**Directions for this task**
From the records that follow, copy every line in which "scarr" appears.

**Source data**
- - - - - - -

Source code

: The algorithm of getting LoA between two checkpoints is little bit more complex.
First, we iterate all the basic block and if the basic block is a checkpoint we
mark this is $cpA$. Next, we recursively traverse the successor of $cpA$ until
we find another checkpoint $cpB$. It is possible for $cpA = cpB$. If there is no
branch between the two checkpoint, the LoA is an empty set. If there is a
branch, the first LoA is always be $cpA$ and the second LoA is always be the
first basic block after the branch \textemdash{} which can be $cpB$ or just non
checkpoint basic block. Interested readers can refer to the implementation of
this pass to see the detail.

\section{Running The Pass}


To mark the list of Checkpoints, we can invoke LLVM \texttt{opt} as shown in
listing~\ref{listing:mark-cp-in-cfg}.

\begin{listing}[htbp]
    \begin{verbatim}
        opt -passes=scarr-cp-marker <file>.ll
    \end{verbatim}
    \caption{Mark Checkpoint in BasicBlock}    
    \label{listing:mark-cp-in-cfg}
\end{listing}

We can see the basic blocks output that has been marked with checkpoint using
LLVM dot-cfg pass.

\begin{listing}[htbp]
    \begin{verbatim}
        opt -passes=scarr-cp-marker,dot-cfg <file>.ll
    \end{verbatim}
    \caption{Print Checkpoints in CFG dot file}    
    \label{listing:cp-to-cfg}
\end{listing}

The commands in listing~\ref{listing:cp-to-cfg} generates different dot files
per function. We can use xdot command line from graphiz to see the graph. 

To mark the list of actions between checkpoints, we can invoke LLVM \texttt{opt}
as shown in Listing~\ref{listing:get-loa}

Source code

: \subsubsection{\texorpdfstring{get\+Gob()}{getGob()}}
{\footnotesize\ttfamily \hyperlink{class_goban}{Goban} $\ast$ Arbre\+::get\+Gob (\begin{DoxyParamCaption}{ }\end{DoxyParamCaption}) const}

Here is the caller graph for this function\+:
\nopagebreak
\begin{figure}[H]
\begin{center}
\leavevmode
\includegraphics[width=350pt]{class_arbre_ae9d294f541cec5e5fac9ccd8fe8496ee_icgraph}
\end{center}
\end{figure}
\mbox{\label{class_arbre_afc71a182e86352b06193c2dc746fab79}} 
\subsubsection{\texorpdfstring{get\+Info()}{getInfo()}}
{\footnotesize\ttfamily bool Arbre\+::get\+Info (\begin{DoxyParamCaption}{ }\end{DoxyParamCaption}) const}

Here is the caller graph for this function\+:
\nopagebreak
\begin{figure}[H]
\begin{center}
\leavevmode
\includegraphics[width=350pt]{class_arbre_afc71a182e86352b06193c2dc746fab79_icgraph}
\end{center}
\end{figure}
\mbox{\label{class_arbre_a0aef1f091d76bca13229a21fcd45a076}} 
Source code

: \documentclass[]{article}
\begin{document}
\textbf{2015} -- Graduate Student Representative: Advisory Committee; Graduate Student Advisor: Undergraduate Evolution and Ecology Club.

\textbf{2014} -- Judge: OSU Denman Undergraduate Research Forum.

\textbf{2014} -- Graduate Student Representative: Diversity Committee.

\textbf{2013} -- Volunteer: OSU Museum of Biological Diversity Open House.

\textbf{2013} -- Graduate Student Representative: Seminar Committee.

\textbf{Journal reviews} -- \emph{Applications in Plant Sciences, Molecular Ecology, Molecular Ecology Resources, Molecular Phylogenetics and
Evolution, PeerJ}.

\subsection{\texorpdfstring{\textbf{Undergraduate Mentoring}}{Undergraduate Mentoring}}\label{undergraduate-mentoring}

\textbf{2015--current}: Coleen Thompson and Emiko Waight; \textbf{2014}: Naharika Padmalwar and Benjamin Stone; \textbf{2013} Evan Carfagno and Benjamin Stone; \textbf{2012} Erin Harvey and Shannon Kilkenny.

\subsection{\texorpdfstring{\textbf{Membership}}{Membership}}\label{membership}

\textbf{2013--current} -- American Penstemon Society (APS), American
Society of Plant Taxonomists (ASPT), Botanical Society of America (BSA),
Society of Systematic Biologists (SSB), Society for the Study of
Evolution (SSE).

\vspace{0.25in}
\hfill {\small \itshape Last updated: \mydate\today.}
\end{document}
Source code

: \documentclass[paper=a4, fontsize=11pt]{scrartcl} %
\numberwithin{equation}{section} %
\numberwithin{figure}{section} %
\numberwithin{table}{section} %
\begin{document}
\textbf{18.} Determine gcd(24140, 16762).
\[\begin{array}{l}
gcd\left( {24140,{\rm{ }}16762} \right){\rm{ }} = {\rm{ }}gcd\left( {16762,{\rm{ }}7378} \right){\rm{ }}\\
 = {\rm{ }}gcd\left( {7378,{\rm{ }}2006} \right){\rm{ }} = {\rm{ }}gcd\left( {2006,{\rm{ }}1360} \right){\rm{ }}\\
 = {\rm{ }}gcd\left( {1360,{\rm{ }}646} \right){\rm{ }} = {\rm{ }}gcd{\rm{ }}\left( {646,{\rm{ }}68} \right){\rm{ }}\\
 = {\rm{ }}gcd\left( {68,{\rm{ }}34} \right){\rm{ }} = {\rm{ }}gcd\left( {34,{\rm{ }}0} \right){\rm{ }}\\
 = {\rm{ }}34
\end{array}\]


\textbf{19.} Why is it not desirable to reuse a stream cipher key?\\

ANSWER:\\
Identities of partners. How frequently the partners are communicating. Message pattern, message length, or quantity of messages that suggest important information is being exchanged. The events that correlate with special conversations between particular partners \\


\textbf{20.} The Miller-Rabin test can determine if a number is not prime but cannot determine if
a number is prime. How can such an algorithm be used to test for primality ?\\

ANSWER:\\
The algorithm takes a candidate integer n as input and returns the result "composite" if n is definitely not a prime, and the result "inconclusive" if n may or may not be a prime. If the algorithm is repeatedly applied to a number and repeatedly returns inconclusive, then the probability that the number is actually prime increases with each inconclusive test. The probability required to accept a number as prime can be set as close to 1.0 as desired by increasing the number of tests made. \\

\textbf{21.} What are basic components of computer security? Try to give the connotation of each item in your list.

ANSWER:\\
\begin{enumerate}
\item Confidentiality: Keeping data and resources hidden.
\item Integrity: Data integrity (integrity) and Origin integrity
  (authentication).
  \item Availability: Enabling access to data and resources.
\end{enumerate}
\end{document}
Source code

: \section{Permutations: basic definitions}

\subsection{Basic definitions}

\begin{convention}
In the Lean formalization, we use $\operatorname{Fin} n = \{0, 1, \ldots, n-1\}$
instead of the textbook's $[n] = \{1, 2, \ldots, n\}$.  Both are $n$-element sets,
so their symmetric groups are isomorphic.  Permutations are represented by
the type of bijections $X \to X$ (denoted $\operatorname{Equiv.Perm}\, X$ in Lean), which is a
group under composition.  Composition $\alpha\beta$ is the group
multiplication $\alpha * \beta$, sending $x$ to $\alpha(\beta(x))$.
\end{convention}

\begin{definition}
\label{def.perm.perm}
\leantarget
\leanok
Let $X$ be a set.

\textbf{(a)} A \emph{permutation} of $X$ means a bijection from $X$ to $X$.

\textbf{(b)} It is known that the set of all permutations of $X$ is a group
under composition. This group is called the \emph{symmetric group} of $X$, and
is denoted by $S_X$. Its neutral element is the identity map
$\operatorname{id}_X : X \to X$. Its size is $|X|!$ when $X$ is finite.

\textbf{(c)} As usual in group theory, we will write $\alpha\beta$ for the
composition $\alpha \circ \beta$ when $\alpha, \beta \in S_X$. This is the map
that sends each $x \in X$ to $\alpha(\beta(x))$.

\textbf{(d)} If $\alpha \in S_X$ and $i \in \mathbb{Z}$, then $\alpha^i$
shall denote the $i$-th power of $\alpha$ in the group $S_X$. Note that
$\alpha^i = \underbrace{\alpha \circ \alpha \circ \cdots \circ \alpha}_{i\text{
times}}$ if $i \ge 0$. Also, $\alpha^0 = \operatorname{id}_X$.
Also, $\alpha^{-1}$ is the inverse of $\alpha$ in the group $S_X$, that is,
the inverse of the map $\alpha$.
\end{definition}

- - - - - - -

**Solution**
        opt -passes=scarr-cp-marker <file>.ll
        opt -passes=scarr-cp-marker,dot-cfg <file>.ll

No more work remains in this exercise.